The narrowness of the diamond is a flaw, but no system is without them. The issue really is how many sides are able to engage them those wide areas. So far the inherent weakness in the system has been over-ridden by Chelsea’s dominance in the centre. It’s all very well pointing at where the space may be, but largely irrelevant – from an attacking point of view – if you can’t get the ball, and by playing with, effectively, four central midfielders, Chelsea are ensuring they enjoy the bulk of possession.

Their football may never produce the geometric rhapsodies of, say, Arsenal at their best, but certainly while Didier Drogba remains in form (and in the country: he, Michael Essien, Salomon Kalou and Mikel Jon Obi will all be in Angola in January for the African Cup of Nations), Chelsea look capable of overwhelming opponents, that frontline of attack backed up by a prodigious second wave from midfield.
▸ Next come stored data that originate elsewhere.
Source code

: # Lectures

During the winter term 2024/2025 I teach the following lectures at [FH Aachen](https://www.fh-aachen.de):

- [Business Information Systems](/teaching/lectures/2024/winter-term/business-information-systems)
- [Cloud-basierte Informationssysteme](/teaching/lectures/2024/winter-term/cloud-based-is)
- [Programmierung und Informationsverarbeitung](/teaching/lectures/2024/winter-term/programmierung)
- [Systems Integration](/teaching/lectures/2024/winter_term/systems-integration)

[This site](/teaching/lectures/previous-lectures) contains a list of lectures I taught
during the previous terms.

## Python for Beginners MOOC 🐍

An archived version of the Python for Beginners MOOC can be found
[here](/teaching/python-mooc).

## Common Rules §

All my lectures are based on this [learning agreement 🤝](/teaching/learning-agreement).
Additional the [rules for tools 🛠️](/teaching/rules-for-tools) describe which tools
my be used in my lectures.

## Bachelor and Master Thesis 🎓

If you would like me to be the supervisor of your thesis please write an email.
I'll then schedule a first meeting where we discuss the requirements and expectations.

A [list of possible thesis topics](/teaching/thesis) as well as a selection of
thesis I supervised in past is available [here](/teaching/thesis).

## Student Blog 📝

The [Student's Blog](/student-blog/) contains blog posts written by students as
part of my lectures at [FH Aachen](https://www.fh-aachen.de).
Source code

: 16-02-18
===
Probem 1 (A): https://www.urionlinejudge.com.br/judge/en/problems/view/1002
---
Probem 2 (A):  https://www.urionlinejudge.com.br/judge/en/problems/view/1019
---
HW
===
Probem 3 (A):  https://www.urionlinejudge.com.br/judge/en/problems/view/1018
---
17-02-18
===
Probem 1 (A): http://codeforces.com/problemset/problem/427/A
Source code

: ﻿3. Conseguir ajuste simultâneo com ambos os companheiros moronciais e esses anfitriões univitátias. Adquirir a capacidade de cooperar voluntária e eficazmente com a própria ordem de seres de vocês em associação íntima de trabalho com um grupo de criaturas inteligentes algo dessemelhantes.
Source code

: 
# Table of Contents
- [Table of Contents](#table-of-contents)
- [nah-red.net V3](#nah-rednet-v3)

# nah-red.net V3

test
Jonathan Wilson’s offering today on the 4-2-1-3 formation. Hmmm:

The Question: Is 4-2-1-3 the future?Although little different from 4-2-3-1, it is significant if the central creator plays deeper, for a whole number of reasons

Evolution never stops. As the World Cup showed, 4‑2‑3‑1 has come to replace 4‑4‑2 as the universal default (18 of the 32 teams played some form of 4‑2‑3‑1 at some stage, with another three fielding a 4‑4‑2 that perhaps should have become 4‑2‑3‑1) so the system at the very highest level has already begun to mutate. Spain, by the end of the World Cup, had followed what Barcelona did at times last season, what Arsenal seemed to be reaching towards, and set up in a 4‑2‑1‑3.

Now clearly the distinction between 4‑2‑3‑1 and 4‑2‑1‑3 is minimal. It entails nothing more than the central player in the trident pulling a little deeper and the two wide players advancing slightly. In practice, as the wide players look to escape the attentions of full-backs, their depth of position may not alter greatly, but to refer to the system as 4‑2‑1‑2‑1 and start introducing a fifth band is probably to begin to confuse the simplicity that gives value to the practice of assigning numerical codes. The shape, if anything, resembles a diamond sitting on a plinth. As I’ve said before, the designations are of course crude, but they have a use in providing a broad explicatory template.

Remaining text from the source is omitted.